Data records
%%
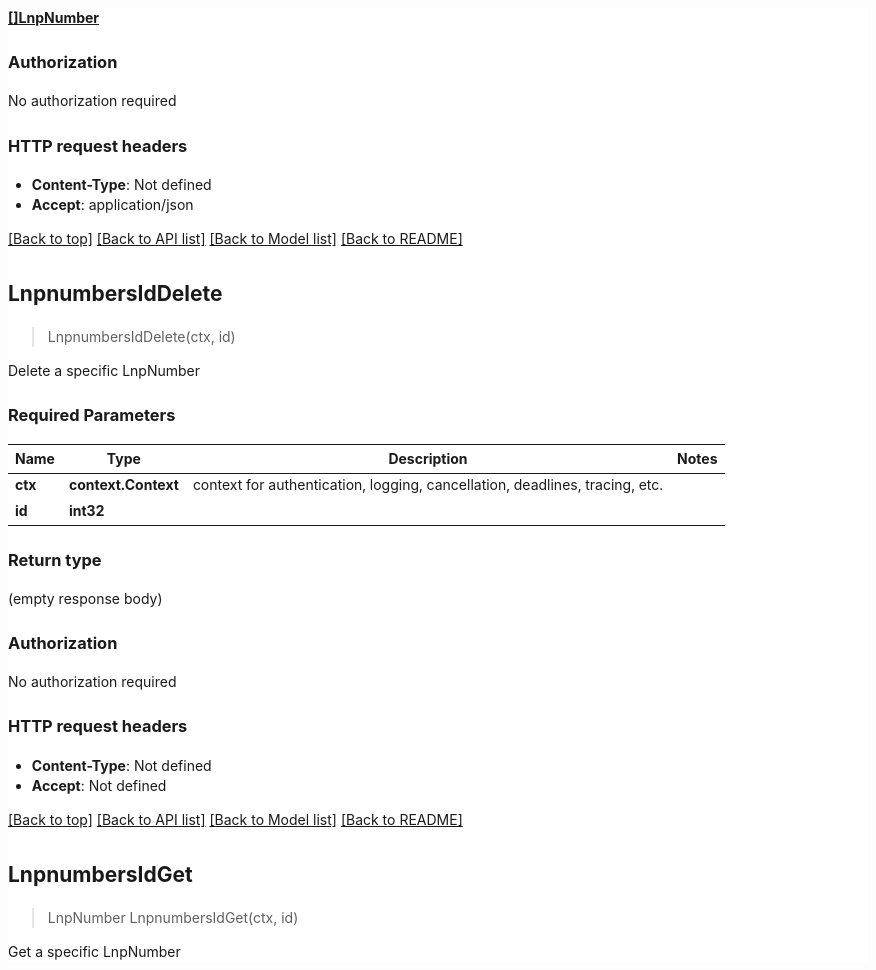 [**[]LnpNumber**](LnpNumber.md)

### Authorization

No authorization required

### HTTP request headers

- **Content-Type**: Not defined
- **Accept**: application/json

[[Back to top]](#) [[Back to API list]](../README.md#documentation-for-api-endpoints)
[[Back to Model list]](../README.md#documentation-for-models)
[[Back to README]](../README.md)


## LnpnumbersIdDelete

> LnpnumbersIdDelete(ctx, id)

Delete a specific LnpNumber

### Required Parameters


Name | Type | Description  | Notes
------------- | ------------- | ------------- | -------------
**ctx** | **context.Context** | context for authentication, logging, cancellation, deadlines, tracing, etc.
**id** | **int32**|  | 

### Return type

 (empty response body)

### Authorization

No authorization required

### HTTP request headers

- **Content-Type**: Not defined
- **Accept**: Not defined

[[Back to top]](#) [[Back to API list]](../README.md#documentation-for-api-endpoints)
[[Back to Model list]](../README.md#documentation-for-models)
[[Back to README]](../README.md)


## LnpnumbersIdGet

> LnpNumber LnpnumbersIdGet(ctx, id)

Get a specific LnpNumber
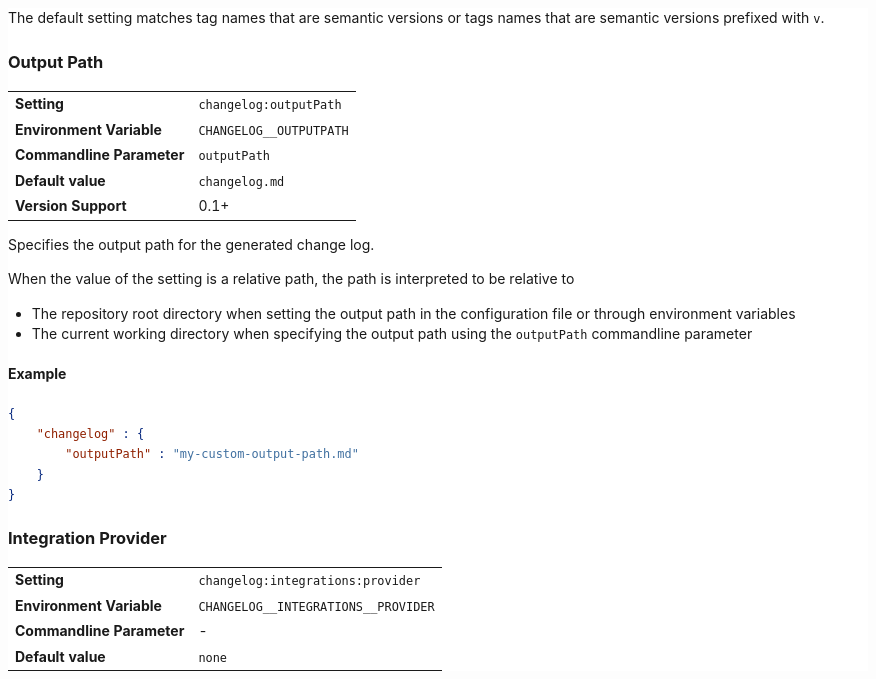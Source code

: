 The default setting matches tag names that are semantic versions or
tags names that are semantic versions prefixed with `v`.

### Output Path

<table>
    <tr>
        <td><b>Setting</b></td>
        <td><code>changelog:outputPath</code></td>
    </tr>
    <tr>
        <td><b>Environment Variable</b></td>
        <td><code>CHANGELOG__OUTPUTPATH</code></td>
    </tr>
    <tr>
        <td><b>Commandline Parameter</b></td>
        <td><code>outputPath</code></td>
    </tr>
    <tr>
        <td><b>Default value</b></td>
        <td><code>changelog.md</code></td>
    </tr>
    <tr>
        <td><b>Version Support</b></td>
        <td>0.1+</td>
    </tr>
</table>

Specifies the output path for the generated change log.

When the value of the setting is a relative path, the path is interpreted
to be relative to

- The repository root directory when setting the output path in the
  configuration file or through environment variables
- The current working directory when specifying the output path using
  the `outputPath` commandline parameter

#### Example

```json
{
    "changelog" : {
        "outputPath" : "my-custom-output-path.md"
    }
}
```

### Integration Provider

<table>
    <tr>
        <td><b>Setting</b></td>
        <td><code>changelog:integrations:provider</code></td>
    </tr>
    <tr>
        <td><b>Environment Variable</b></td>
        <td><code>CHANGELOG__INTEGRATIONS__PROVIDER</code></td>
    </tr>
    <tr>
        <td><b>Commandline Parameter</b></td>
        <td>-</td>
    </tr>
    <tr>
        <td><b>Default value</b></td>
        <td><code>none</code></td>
%%
Write down all the entries exactly, but not the pictures they hold.

Solution for this task
 [**[]LnpNumber**](LnpNumber.md)

### Authorization

No authorization required

### HTTP request headers

- **Content-Type**: Not defined
- **Accept**: application/json

[[Back to top]](#) [[Back to API list]](../README.md#documentation-for-api-endpoints)
[[Back to Model list]](../README.md#documentation-for-models)
[[Back to README]](../README.md)


## LnpnumbersIdDelete

> LnpnumbersIdDelete(ctx, id)

Delete a specific LnpNumber

### Required Parameters


Name | Type | Description  | Notes
------------- | ------------- | ------------- | -------------
**ctx** | **context.Context** | context for authentication, logging, cancellation, deadlines, tracing, etc.
**id** | **int32**|  | 

### Return type

 (empty response body)

### Authorization

No authorization required

### HTTP request headers

- **Content-Type**: Not defined
- **Accept**: Not defined

[[Back to top]](#) [[Back to API list]](../README.md#documentation-for-api-endpoints)
[[Back to Model list]](../README.md#documentation-for-models)
[[Back to README]](../README.md)


## LnpnumbersIdGet

> LnpNumber LnpnumbersIdGet(ctx, id)

Get a specific LnpNumber
Source code

: The default setting matches tag names that are semantic versions or
tags names that are semantic versions prefixed with `v`.

### Output Path

<table>
    <tr>
        <td><b>Setting</b></td>
        <td><code>changelog:outputPath</code></td>
    </tr>
    <tr>
        <td><b>Environment Variable</b></td>
        <td><code>CHANGELOG__OUTPUTPATH</code></td>
    </tr>
    <tr>
        <td><b>Commandline Parameter</b></td>
        <td><code>outputPath</code></td>
    </tr>
    <tr>
        <td><b>Default value</b></td>
        <td><code>changelog.md</code></td>
    </tr>
    <tr>
        <td><b>Version Support</b></td>
        <td>0.1+</td>
    </tr>
</table>

Specifies the output path for the generated change log.

When the value of the setting is a relative path, the path is interpreted
to be relative to

- The repository root directory when setting the output path in the
  configuration file or through environment variables
- The current working directory when specifying the output path using
  the `outputPath` commandline parameter

#### Example

```json
{
    "changelog" : {
        "outputPath" : "my-custom-output-path.md"
    }
}
```

### Integration Provider

<table>
    <tr>
        <td><b>Setting</b></td>
        <td><code>changelog:integrations:provider</code></td>
    </tr>
    <tr>
        <td><b>Environment Variable</b></td>
        <td><code>CHANGELOG__INTEGRATIONS__PROVIDER</code></td>
    </tr>
    <tr>
        <td><b>Commandline Parameter</b></td>
        <td>-</td>
    </tr>
    <tr>
        <td><b>Default value</b></td>
        <td><code>none</code></td>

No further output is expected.